Tras su irrupción en el despacho de Mario, el anciano, que parecía gozar de buena salud, se sentó torpemente en una silla junto a Teresa. John Mackenzie tardó varios segundos en reaccionar ante la magnitud de las palabras del hombre.

─Les digo─ volvió a repetir Jeremías ante el silencio que sus palabras habían provocado─ que esta noche, sobre las diez menos cinco, vi un coche aparcado frente a la estación.

¿Serían ciertas aquellas palabras? ¿O sería únicamente un delirio más de un anciano ocioso e imaginativo que había visto en aquel inesperado crimen la emoción de la que carecían sus monótonos días?

─¿Está usted seguro de lo que está diciendo? ─inquirió con cautela John. Él mejor que nadie sabía lo susceptibles que podían llegar a ser las personas mayores, así que eligió con sumo cuidado sus palabras.

Jeremías fulminó con la mirada al inspector y emitió un gruñido a modo de afirmación.

─Tan seguro como que me llamo Jeremías. Poco antes de las diez de la noche vi cómo ese coche se detuvo frente a la estación. Lo sé porque era justo el momento en que comenzaba la previsión meteorológica. Mañana descenderán las temperaturas y habrá riesgo de chubascos a primera hora del día ─añadió Jeremías─. Luego, el conductor apagó las luces y se quedó en el coche. No salió de allí en ningún  momento.
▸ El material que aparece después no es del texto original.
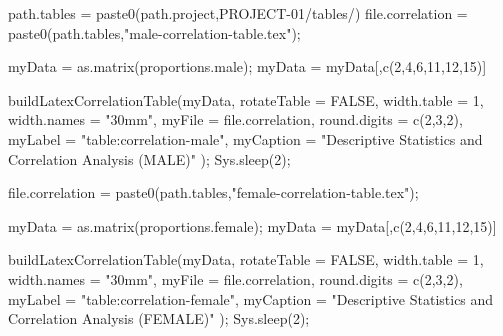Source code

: \documentclass[]{article}
\newenvironment{Shaded}{\begin{snugshade}}{\end{snugshade}}
\newcommand{\AttributeTok}[1]{\textcolor[rgb]{0.77,0.63,0.00}{#1}}
\newcommand{\ConstantTok}[1]{\textcolor[rgb]{0.00,0.00,0.00}{#1}}
\newcommand{\DecValTok}[1]{\textcolor[rgb]{0.00,0.00,0.81}{#1}}
\newcommand{\FunctionTok}[1]{\textcolor[rgb]{0.00,0.00,0.00}{#1}}
\newcommand{\NormalTok}[1]{#1}
\newcommand{\OtherTok}[1]{\textcolor[rgb]{0.56,0.35,0.01}{#1}}
\newcommand{\StringTok}[1]{\textcolor[rgb]{0.31,0.60,0.02}{#1}}
\begin{document}
\begin{Shaded}
\begin{Highlighting}[]
\NormalTok{path.tables }\OtherTok{=} \FunctionTok{paste0}\NormalTok{(path.project,}\StringTok{\textquotesingle{}PROJECT{-}01/tables/\textquotesingle{}}\NormalTok{)}
\NormalTok{file.correlation }\OtherTok{=} \FunctionTok{paste0}\NormalTok{(path.tables,}\StringTok{"male{-}correlation{-}table.tex"}\NormalTok{);}

\NormalTok{myData }\OtherTok{=} \FunctionTok{as.matrix}\NormalTok{(proportions.male);}
\NormalTok{myData }\OtherTok{=}\NormalTok{ myData[,}\FunctionTok{c}\NormalTok{(}\DecValTok{2}\NormalTok{,}\DecValTok{4}\NormalTok{,}\DecValTok{6}\NormalTok{,}\DecValTok{11}\NormalTok{,}\DecValTok{12}\NormalTok{,}\DecValTok{15}\NormalTok{)]}

\FunctionTok{buildLatexCorrelationTable}\NormalTok{(myData, }
  \AttributeTok{rotateTable =} \ConstantTok{FALSE}\NormalTok{,}
  \AttributeTok{width.table =} \DecValTok{1}\NormalTok{,}
  \AttributeTok{width.names =} \StringTok{"30mm"}\NormalTok{,}
  \AttributeTok{myFile =}\NormalTok{ file.correlation,}
  \AttributeTok{round.digits =} \FunctionTok{c}\NormalTok{(}\DecValTok{2}\NormalTok{,}\DecValTok{3}\NormalTok{,}\DecValTok{2}\NormalTok{),}
  \AttributeTok{myLabel =} \StringTok{"table:correlation{-}male"}\NormalTok{,}
  \AttributeTok{myCaption =} \StringTok{"Descriptive Statistics and Correlation Analysis (MALE)"}
\NormalTok{  );}
\FunctionTok{Sys.sleep}\NormalTok{(}\DecValTok{2}\NormalTok{);}

\NormalTok{file.correlation }\OtherTok{=} \FunctionTok{paste0}\NormalTok{(path.tables,}\StringTok{"female{-}correlation{-}table.tex"}\NormalTok{);}

\NormalTok{myData }\OtherTok{=} \FunctionTok{as.matrix}\NormalTok{(proportions.female);}
\NormalTok{myData }\OtherTok{=}\NormalTok{ myData[,}\FunctionTok{c}\NormalTok{(}\DecValTok{2}\NormalTok{,}\DecValTok{4}\NormalTok{,}\DecValTok{6}\NormalTok{,}\DecValTok{11}\NormalTok{,}\DecValTok{12}\NormalTok{,}\DecValTok{15}\NormalTok{)]}

\FunctionTok{buildLatexCorrelationTable}\NormalTok{(myData, }
  \AttributeTok{rotateTable =} \ConstantTok{FALSE}\NormalTok{,}
  \AttributeTok{width.table =} \DecValTok{1}\NormalTok{,}
  \AttributeTok{width.names =} \StringTok{"30mm"}\NormalTok{,}
  \AttributeTok{myFile =}\NormalTok{ file.correlation,}
  \AttributeTok{round.digits =} \FunctionTok{c}\NormalTok{(}\DecValTok{2}\NormalTok{,}\DecValTok{3}\NormalTok{,}\DecValTok{2}\NormalTok{),}
  \AttributeTok{myLabel =} \StringTok{"table:correlation{-}female"}\NormalTok{,}
  \AttributeTok{myCaption =} \StringTok{"Descriptive Statistics and Correlation Analysis (FEMALE)"}
\NormalTok{  );}
\FunctionTok{Sys.sleep}\NormalTok{(}\DecValTok{2}\NormalTok{);}
\end{Highlighting}
\end{Shaded}
\end{document}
─¿Pudo ver la cara de ese hombre?

Jeremías estalló en una sonora carcajada que provocó el nerviosismo de Mario y un fuerte escalofrío en Teresa. Alberto, por su parte, carraspeó nervioso.

─¿Acaso cree que a mis casi noventa años puedo gozar de buena vista, inspector? Dé gracias de que pude ver el coche. Además─dijo a modo de queja dirigiéndose a Mario─, la iluminación de las farolas en mi calle es tan pobre que en cuanto cae el sol apenas se puede ver. Espero que tome las medidas oportunas cuanto antes. Ya pagamos bastantes impuestos como para que no se remedien este tipo de problemas.

Mario se revolvió incómodo en su silla, prometiendo que, en efecto, tomarían medidas lo antes posible para acabar con aquella problemática.

─¿Podría decirnos qué tipo de coche era?─volvió a intervenir John.

Jeremías se encogió de hombros. Apoyaba ahora el peso de su cuerpo sobre el bastón. No, no tenía ni idea de qué coche era. Estaba muy oscuro, insistió. No se podía ver nada. Solo la silueta del vehículo y el edificio de la estación, también mal iluminado, al fondo.

─Pero cuando salí de la estación allí no había ningún coche─ afirmó Teresa.

─Si lo que  me va a preguntar ahora es si vi cuándo se marchó el coche, lamento decirle, inspector, que no lo sé. Me quedé dormido y cuando desperté me encontré con el alboroto de la ambulancia y los coches de policía frente a mi casa. En efecto, tal y como dice Teresa, el coche había desaparecido.

Como aquel testigo podía aportar poca información, John tomó la decisión de despacharlo. Jeremías, que hubiera querido contribuir más en aquel caso, se levantó de su silla y se marchó hablando para sí. Poco después, fueron despedidos Alberto y Teresa. Una vez a solas, John intercambió una fugaz mirada con el alcalde, quien maldijo para sí tener que verse envuelto en una problemática de semejante calibre cuando acababa de tomar posesión de su cargo. Si se había metido en política no era para tener que hacer frente a sucesos tan desagradables, sino para vivir cómodamente durante unos años. Carlos, el joven ayudante de John, tocó a la puerta. El inspector le hizo pasar.

─¿Has conseguido lo que te pedí, muchacho?

Carlos asintió con la cabeza.

─Aquí tiene, inspector. Las imágenes de la cámara de seguridad de la estación. Con un poco de suerte, estas imágenes podrán ofrecernos más información y, quién sabe, tal vez podamos ver en ellas a nuestro misterioso asesino.